A Logistics Consultant to Minimise "Cash Out" to "Cash In" Minimising the cycle time from supplier payment to customer payment; the time from "cash out" to "cash in" (and if possible making it negative by ensuring that finished goods are paid for before suppliers are paid) is an extremely powerful vehicle for minimising working capital (and hence capital employed). As supply chains become increasingly global to reduce operating costs, the importance of minimising supply chain inventories has grown. Using a logistics consultant to strip out non-value-adding (NVA) activities to reduce throughput times can have three distinct types of advantage:
Firstly it minimises the cost of borrowings to fund working capital (reducing operating costs), but importantly working capital tied up in inventory in the organisation is reduced accordingly (reduction in capital employed) - the double whammy (if you like) from a ROCE perspective.

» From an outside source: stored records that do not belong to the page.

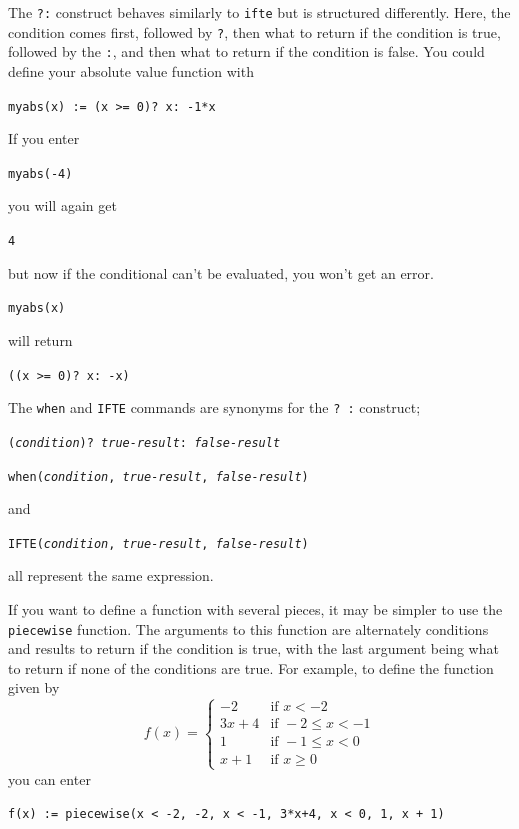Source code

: \documentclass[a4paper,11pt]{book}
\begin{document}
The \texttt{?:} construct behaves similarly to \texttt{ifte} but is
structured differently.  Here, the condition comes first, followed by
\texttt{?}, then what to return if the condition is true, followed by
the \texttt{:}, and then what to return if the condition is false.
You could define your absolute value function with
\begin{center}
  {\tt myabs(x) := (x >= 0)? x: -1*x}
\end{center}
If you enter
\begin{center}
  {\tt myabs(-4)}
\end{center}
you will again get
\begin{center}
  {\tt 4}
\end{center}
but now if the conditional can't be evaluated, you won't get an error.
\begin{center}
  {\tt myabs(x)}
\end{center}
will return
\begin{center}
  {\tt ((x >= 0)? x: -x)}
\end{center}

The \texttt{when} and \texttt{IFTE} commands
are synonyms for the \texttt{? :} construct; 
\begin{center}
  {\tt (\textit{condition})? \textit{true-result}: \textit{false-result}}
\end{center}
\begin{center}
  {\tt when(\textit{condition}, \textit{true-result}, \textit{false-result})}
\end{center}
and
\begin{center}
  {\tt IFTE(\textit{condition}, \textit{true-result}, \textit{false-result})}
\end{center}
all represent the same expression.

If you want to define a function with several pieces, it may be
simpler to use the \texttt{piecewise} function.  The
arguments to this function are alternately conditions and results to
return if the condition is true, with the last argument being what to
return if none of the conditions are true.  For example, to define the
function given by
\[
f(x) = 
\begin{cases}
-2 & \text{if } x < -2\\
3x+4 & \text{if } -2 \le x < -1\\
1 & \text{if } -1 \le x < 0\\
x + 1 & \text{if } x \ge 0
\end{cases}
\]
you can enter
\begin{center}
  {\tt f(x) := piecewise(x < -2, -2, x < -1, 3*x+4, x < 0, 1, x + 1)}
\end{center}
\end{document}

Thirdly however, from a lean manufacturing angle, reducing pipeline inventories systematically helps organisations to discover where the frailties in their supply chains really are and ultimately address the root causes. By doing so, the robustness of supply chain performance at increasingly faster throughput rates can sensibly be improved. On the other hand, if a structured approach to addressing supply chain weaknesses isn't used and say product quality non-conformances are discovered as products hit retail outlets in Europe and North America, then the cost impact of the goods throughout the entire supply chain from suppliers in say the Far East can be massive. Using a logistics consultant to help improve supply chain reliability will often facilitate substantial cost avoidance.